Between its big ears perched a bonnet awry,

and from its neck hung a great locket.

It wore not a gown but a cloak wrapped around,

with the alphabet broidered upon it.

‘A good evening, Ma’am,’ said Robin, who bowed,

‘May I compliment you on your bonnet?’

She curtsied again as we each gave our name,

and with her trunk tapped out these words:

‘How do you do? My name’s Missus Bamboo,

and I'm searching for mythical birds.

Have you heard tell of doves which are turtles as well,

or of swans that can swim in formation?

Have you heard of the geese that lay eggs when they please,

or are they mere symbolisation?’

‘An excellent question, Missus Bamboo,’

said Leaping, arrived with her pail.

‘I’ve often wondered if magpies can count,

and do crows fly straight in a gale?’

‘Are larks truly happy?’ Captain Snare asked,

‘Do ducks only like rainy days?’

Missus Bamboo scooped up flip to her lips,

adopting a faraway gaze.

‘My quest must continue,’ she spelled on her cloak,

having finished her ale in a trice.

‘It’s a solitary road, but I’ve chosen my load.
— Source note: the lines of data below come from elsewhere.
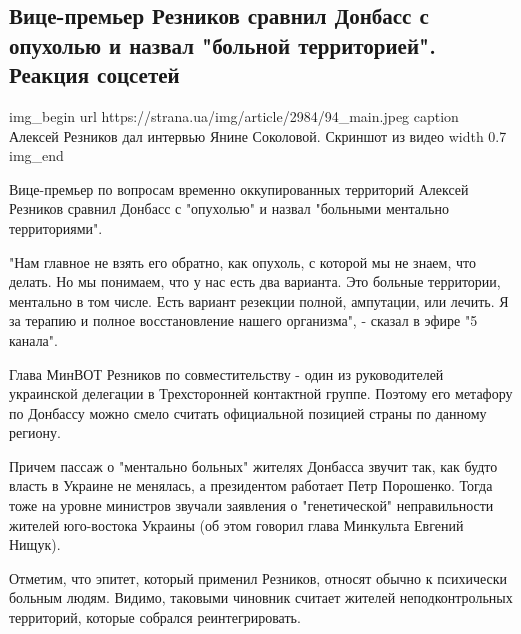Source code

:  
 
 

\subsection{Вице-премьер Резников сравнил Донбасс с опухолью и назвал "больной территорией". Реакция соцсетей}


\ifcmt
img_begin 
	url https://strana.ua/img/article/2984/94_main.jpeg
	caption Алексей Резников дал интервью Янине Соколовой. Скриншот из видео 
	width 0.7
img_end
\fi

Вице-премьер по вопросам временно оккупированных территорий Алексей Резников
сравнил Донбасс с "опухолью" и назвал "больными ментально территориями".

"Нам главное не взять его обратно, как опухоль, с которой мы не знаем, что
делать. Но мы понимаем, что у нас есть два варианта. Это больные территории,
ментально в том числе. Есть вариант резекции полной, ампутации, или лечить. Я
за терапию и полное восстановление нашего организма", - сказал в эфире "5
канала".

Глава МинВОТ Резников по совместительству - один из руководителей украинской
делегации в Трехсторонней контактной группе. Поэтому его метафору по Донбассу
можно смело считать официальной позицией страны по данному региону. 

Причем пассаж о "ментально больных" жителях Донбасса звучит так, как будто
власть в Украине не менялась, а президентом работает Петр Порошенко. Тогда тоже
на уровне министров звучали заявления о "генетической" неправильности жителей
юго-востока Украины (об этом говорил глава Минкульта Евгений Нищук). 

Отметим, что эпитет, который применил Резников, относят обычно к психически
больным людям. Видимо, таковыми чиновник считает жителей неподконтрольных
территорий, которые собрался реинтегрировать.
For adventure, there must be a price.’

Little Josephine Fairly, who worked in the dairy,

said, ‘Spend Christmas Eve here with us.

There’ll be stories and ditties, and jigs and such like.

Madame Poule has stopped making a fuss.’

‘Christmas already?’ the elephant asked.

‘How short days do pass without count.’

‘Should you wish, I would tell you of Caspar the king,

and my ancestor who was his mount.’

‘Should you wish, I would trumpet a song with my trunk,

and your destinies I will recount.

‘Should you wish, I’ll inhale a whole barrel of beer,

and turn my trunk into a fount.’

‘Ah we wish,’ said the milkmaid, the Captain, and Leaping.

‘We wish,’ said Miss Caper and me.

‘Yes, we wish,’ said Robin and Madam Poule,

Indeed, everyone in the Pear Tree.

And that Christmas Eve with Missus Bamboo was the merriest night ever spent.

Ever since, every year on the twenty-fourth, we remember that dear elephant.